> [The task] Print the entries underneath word for word, omitting whatever pictures they contain.

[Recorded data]

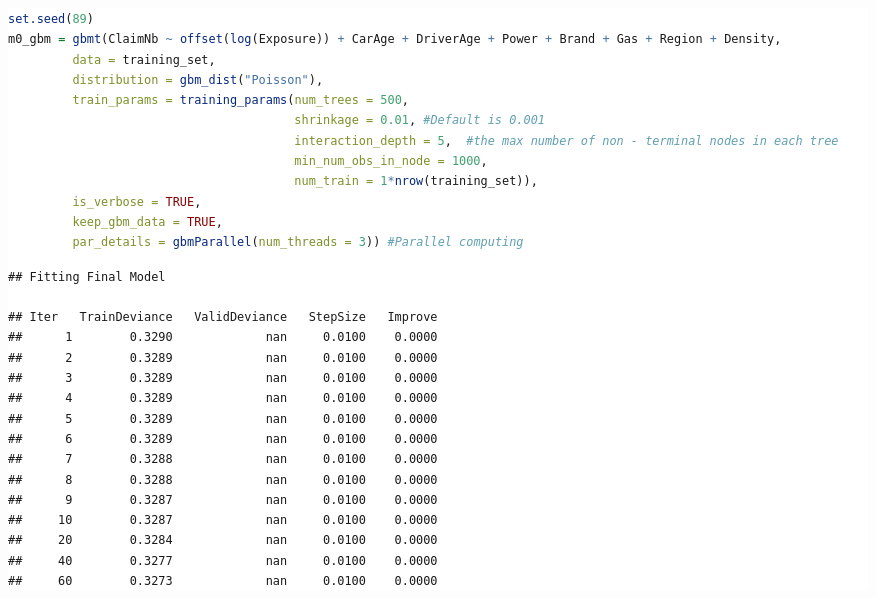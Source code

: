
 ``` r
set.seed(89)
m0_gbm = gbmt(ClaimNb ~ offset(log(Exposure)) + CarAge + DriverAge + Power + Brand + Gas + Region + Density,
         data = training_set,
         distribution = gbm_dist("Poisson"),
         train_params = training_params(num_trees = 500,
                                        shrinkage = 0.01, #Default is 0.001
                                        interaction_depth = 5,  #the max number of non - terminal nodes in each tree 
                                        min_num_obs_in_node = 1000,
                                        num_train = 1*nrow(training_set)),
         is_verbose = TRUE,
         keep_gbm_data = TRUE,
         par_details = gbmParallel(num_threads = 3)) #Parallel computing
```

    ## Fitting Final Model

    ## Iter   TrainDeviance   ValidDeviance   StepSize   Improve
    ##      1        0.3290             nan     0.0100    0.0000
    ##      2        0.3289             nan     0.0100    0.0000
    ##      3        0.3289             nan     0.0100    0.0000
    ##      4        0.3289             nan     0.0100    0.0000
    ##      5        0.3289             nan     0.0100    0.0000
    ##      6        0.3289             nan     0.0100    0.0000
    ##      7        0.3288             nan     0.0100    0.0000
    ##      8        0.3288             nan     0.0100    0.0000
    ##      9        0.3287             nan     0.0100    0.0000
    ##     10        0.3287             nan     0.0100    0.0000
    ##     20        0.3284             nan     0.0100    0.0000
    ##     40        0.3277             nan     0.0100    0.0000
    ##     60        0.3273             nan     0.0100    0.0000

> [Written reply]
Source code

:
 ``` r
set.seed(89)
m0_gbm = gbmt(ClaimNb ~ offset(log(Exposure)) + CarAge + DriverAge + Power + Brand + Gas + Region + Density,
         data = training_set,
         distribution = gbm_dist("Poisson"),
         train_params = training_params(num_trees = 500,
                                        shrinkage = 0.01, #Default is 0.001
                                        interaction_depth = 5,  #the max number of non - terminal nodes in each tree 
                                        min_num_obs_in_node = 1000,
                                        num_train = 1*nrow(training_set)),
         is_verbose = TRUE,
         keep_gbm_data = TRUE,
         par_details = gbmParallel(num_threads = 3)) #Parallel computing
```

    ## Fitting Final Model

    ## Iter   TrainDeviance   ValidDeviance   StepSize   Improve
    ##      1        0.3290             nan     0.0100    0.0000
    ##      2        0.3289             nan     0.0100    0.0000
    ##      3        0.3289             nan     0.0100    0.0000
    ##      4        0.3289             nan     0.0100    0.0000
    ##      5        0.3289             nan     0.0100    0.0000
    ##      6        0.3289             nan     0.0100    0.0000
    ##      7        0.3288             nan     0.0100    0.0000
    ##      8        0.3288             nan     0.0100    0.0000
    ##      9        0.3287             nan     0.0100    0.0000
    ##     10        0.3287             nan     0.0100    0.0000
    ##     20        0.3284             nan     0.0100    0.0000
    ##     40        0.3277             nan     0.0100    0.0000
    ##     60        0.3273             nan     0.0100    0.0000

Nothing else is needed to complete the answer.